» **Task directions**: Only one number is expected here, namely how many lines of the entries below hold the string "built".

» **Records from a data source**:

..........

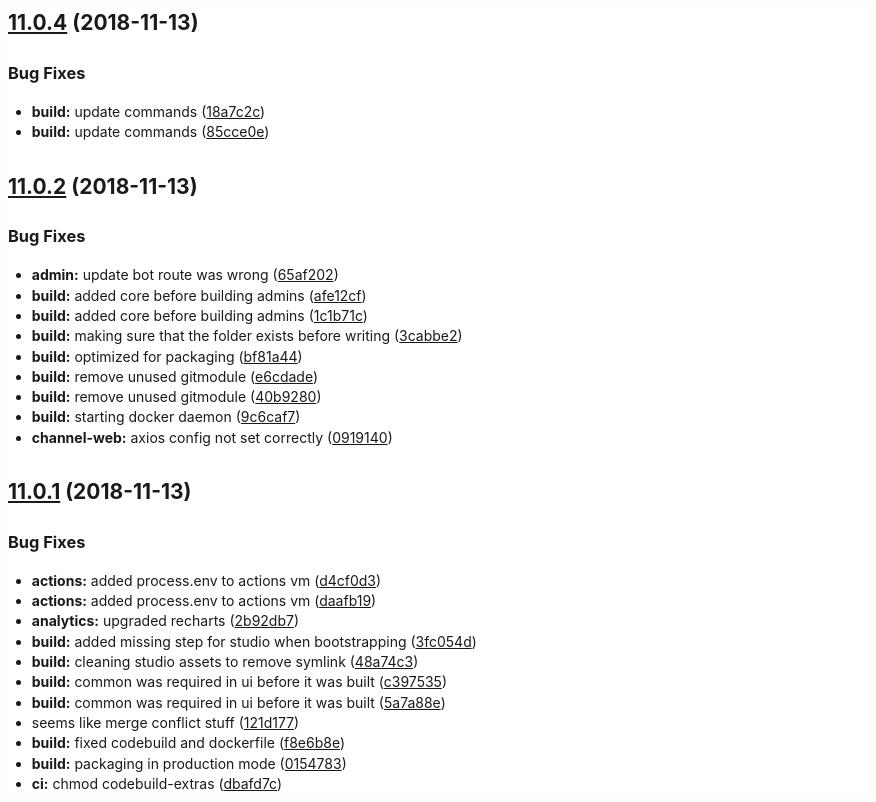 

## [11.0.4](https://github.com/botpress/botpress/compare/v11.0.2...v11.0.4) (2018-11-13)


### Bug Fixes

* **build:** update commands ([18a7c2c](https://github.com/botpress/botpress/commit/18a7c2c))
* **build:** update commands ([85cce0e](https://github.com/botpress/botpress/commit/85cce0e))



## [11.0.2](https://github.com/botpress/botpress/compare/v11.0.1...v11.0.2) (2018-11-13)


### Bug Fixes

* **admin:** update bot route was wrong ([65af202](https://github.com/botpress/botpress/commit/65af202))
* **build:** added core before building admins ([afe12cf](https://github.com/botpress/botpress/commit/afe12cf))
* **build:** added core before building admins ([1c1b71c](https://github.com/botpress/botpress/commit/1c1b71c))
* **build:** making sure that the folder exists before writing ([3cabbe2](https://github.com/botpress/botpress/commit/3cabbe2))
* **build:** optimized for packaging ([bf81a44](https://github.com/botpress/botpress/commit/bf81a44))
* **build:** remove unused gitmodule ([e6cdade](https://github.com/botpress/botpress/commit/e6cdade))
* **build:** remove unused gitmodule ([40b9280](https://github.com/botpress/botpress/commit/40b9280))
* **build:** starting docker daemon ([9c6caf7](https://github.com/botpress/botpress/commit/9c6caf7))
* **channel-web:** axios config not set correctly ([0919140](https://github.com/botpress/botpress/commit/0919140))



## [11.0.1](https://github.com/botpress/botpress/compare/v11.0.0...v11.0.1) (2018-11-13)


### Bug Fixes

* **actions:** added process.env to actions vm ([d4cf0d3](https://github.com/botpress/botpress/commit/d4cf0d3))
* **actions:** added process.env to actions vm ([daafb19](https://github.com/botpress/botpress/commit/daafb19))
* **analytics:** upgraded recharts ([2b92db7](https://github.com/botpress/botpress/commit/2b92db7))
* **build:** added missing step for studio when bootstrapping ([3fc054d](https://github.com/botpress/botpress/commit/3fc054d))
* **build:** cleaning studio assets to remove symlink ([48a74c3](https://github.com/botpress/botpress/commit/48a74c3))
* **build:** common was required in ui before it was built ([c397535](https://github.com/botpress/botpress/commit/c397535))
* **build:** common was required in ui before it was built ([5a7a88e](https://github.com/botpress/botpress/commit/5a7a88e))
* seems like merge conflict stuff ([121d177](https://github.com/botpress/botpress/commit/121d177))
* **build:** fixed codebuild and dockerfile ([f8e6b8e](https://github.com/botpress/botpress/commit/f8e6b8e))
* **build:** packaging in production mode ([0154783](https://github.com/botpress/botpress/commit/0154783))
* **ci:** chmod codebuild-extras ([dbafd7c](https://github.com/botpress/botpress/commit/dbafd7c))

..........

» **Task output**: 2